= ASSIGNED TASK =
What is needed here is every line of the records that includes "דומה".

Recorded data:
Segment Open
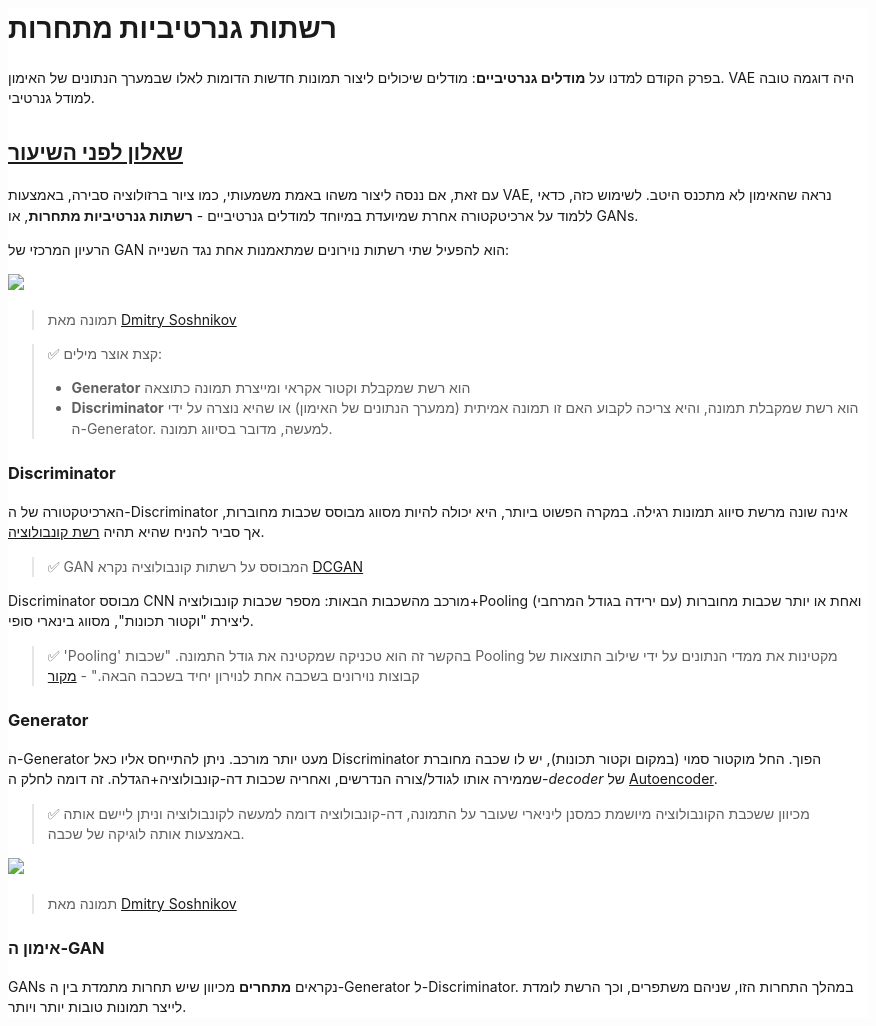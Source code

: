 
# רשתות גנרטיביות מתחרות

בפרק הקודם למדנו על **מודלים גנרטיביים**: מודלים שיכולים ליצור תמונות חדשות הדומות לאלו שבמערך הנתונים של האימון. VAE היה דוגמה טובה למודל גנרטיבי.

## [שאלון לפני השיעור](https://red-field-0a6ddfd03.1.azurestaticapps.net/quiz/110)

עם זאת, אם ננסה ליצור משהו באמת משמעותי, כמו ציור ברזולוציה סבירה, באמצעות VAE, נראה שהאימון לא מתכנס היטב. לשימוש כזה, כדאי ללמוד על ארכיטקטורה אחרת שמיועדת במיוחד למודלים גנרטיביים - **רשתות גנרטיביות מתחרות**, או GANs.

הרעיון המרכזי של GAN הוא להפעיל שתי רשתות נוירונים שמתאמנות אחת נגד השנייה:

<img src="images/gan_architecture.png" width="70%"/>

> תמונה מאת [Dmitry Soshnikov](http://soshnikov.com)

> ✅ קצת אוצר מילים:
> * **Generator** הוא רשת שמקבלת וקטור אקראי ומייצרת תמונה כתוצאה
> * **Discriminator** הוא רשת שמקבלת תמונה, והיא צריכה לקבוע האם זו תמונה אמיתית (ממערך הנתונים של האימון) או שהיא נוצרה על ידי ה-Generator. למעשה, מדובר בסיווג תמונה.

### Discriminator

הארכיטקטורה של ה-Discriminator אינה שונה מרשת סיווג תמונות רגילה. במקרה הפשוט ביותר, היא יכולה להיות מסווג מבוסס שכבות מחוברות, אך סביר להניח שהיא תהיה [רשת קונבולוציה](../07-ConvNets/README.md).

> ✅ GAN המבוסס על רשתות קונבולוציה נקרא [DCGAN](https://arxiv.org/pdf/1511.06434.pdf)

Discriminator מבוסס CNN מורכב מהשכבות הבאות: מספר שכבות קונבולוציה+Pooling (עם ירידה בגודל המרחבי) ואחת או יותר שכבות מחוברות ליצירת "וקטור תכונות", מסווג בינארי סופי.

> ✅ 'Pooling' בהקשר זה הוא טכניקה שמקטינה את גודל התמונה. "שכבות Pooling מקטינות את ממדי הנתונים על ידי שילוב התוצאות של קבוצות נוירונים בשכבה אחת לנוירון יחיד בשכבה הבאה." - [מקור](https://wikipedia.org/wiki/Convolutional_neural_network#Pooling_layers)

### Generator

ה-Generator מעט יותר מורכב. ניתן להתייחס אליו כאל Discriminator הפוך. החל מוקטור סמוי (במקום וקטור תכונות), יש לו שכבה מחוברת שממירה אותו לגודל/צורה הנדרשים, ואחריה שכבות דה-קונבולוציה+הגדלה. זה דומה לחלק ה-*decoder* של [Autoencoder](../09-Autoencoders/README.md).

> ✅ מכיוון ששכבת הקונבולוציה מיושמת כמסנן ליניארי שעובר על התמונה, דה-קונבולוציה דומה למעשה לקונבולוציה וניתן ליישם אותה באמצעות אותה לוגיקה של שכבה.

<img src="images/gan_arch_detail.png" width="70%"/>

> תמונה מאת [Dmitry Soshnikov](http://soshnikov.com)

### אימון ה-GAN

GANs נקראים **מתחרים** מכיוון שיש תחרות מתמדת בין ה-Generator ל-Discriminator. במהלך התחרות הזו, שניהם משתפרים, וכך הרשת לומדת לייצר תמונות טובות יותר ויותר.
Segment Closed
= ANSWER BELOW =
ה-Generator מעט יותר מורכב. ניתן להתייחס אליו כאל Discriminator הפוך. החל מוקטור סמוי (במקום וקטור תכונות), יש לו שכבה מחוברת שממירה אותו לגודל/צורה הנדרשים, ואחריה שכבות דה-קונבולוציה+הגדלה. זה דומה לחלק ה-*decoder* של [Autoencoder](../09-Autoencoders/README.md).
> ✅ מכיוון ששכבת הקונבולוציה מיושמת כמסנן ליניארי שעובר על התמונה, דה-קונבולוציה דומה למעשה לקונבולוציה וניתן ליישם אותה באמצעות אותה לוגיקה של שכבה.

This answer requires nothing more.